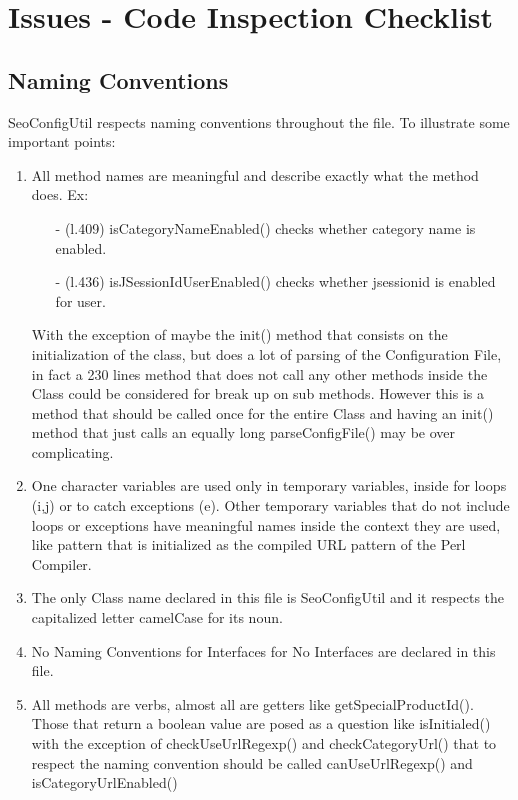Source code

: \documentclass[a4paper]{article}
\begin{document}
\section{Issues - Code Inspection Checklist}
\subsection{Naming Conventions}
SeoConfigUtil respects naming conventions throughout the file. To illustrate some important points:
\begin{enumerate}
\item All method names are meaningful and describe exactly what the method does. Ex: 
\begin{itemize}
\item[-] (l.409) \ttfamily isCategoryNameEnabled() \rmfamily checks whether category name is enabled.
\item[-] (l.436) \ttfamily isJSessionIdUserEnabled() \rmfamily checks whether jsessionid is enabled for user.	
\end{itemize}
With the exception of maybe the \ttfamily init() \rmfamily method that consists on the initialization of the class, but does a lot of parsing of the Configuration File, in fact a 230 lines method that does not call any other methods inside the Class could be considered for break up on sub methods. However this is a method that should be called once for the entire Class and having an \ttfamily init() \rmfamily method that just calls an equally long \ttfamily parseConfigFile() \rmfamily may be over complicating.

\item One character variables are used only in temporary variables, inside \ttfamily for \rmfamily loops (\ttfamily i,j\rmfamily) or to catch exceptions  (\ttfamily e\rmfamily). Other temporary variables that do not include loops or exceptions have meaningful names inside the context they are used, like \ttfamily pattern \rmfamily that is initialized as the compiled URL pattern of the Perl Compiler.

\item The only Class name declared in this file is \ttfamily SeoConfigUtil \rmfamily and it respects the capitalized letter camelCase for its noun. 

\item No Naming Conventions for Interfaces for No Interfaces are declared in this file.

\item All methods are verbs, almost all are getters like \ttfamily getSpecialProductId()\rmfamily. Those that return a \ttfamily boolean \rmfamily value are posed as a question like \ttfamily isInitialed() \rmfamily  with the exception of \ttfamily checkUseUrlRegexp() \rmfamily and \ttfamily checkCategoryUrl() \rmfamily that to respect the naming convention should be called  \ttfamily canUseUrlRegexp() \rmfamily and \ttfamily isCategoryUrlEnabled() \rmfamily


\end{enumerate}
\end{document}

---

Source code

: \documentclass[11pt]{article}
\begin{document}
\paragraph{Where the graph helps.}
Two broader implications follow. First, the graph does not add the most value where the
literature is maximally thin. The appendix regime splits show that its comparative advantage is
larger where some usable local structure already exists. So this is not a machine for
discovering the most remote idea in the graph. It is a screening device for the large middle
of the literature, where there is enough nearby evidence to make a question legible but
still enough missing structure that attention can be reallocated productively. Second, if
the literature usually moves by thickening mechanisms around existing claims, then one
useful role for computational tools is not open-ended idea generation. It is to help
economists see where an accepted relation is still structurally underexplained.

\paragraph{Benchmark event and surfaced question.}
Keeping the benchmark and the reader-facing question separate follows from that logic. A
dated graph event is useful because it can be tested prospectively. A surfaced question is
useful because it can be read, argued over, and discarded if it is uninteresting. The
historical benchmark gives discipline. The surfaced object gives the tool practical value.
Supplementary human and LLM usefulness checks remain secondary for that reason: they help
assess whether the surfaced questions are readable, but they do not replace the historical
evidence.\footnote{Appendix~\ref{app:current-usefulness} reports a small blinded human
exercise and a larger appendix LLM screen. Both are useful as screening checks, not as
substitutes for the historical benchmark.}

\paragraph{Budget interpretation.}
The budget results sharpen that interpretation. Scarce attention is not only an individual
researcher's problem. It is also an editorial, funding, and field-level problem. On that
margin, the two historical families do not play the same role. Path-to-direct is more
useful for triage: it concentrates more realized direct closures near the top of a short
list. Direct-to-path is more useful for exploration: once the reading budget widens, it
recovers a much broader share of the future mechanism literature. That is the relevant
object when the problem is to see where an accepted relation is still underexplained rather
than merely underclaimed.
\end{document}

■ **Problem details**:
Take the lines above from the one containing "The budget results" down to the one containing "margin, the two", and transcribe them exactly, both ends included.

■ **Reply**:
The budget results sharpen that interpretation. Scarce attention is not only an individual
researcher's problem. It is also an editorial, funding, and field-level problem. On that
margin, the two historical families do not play the same role. Path-to-direct is more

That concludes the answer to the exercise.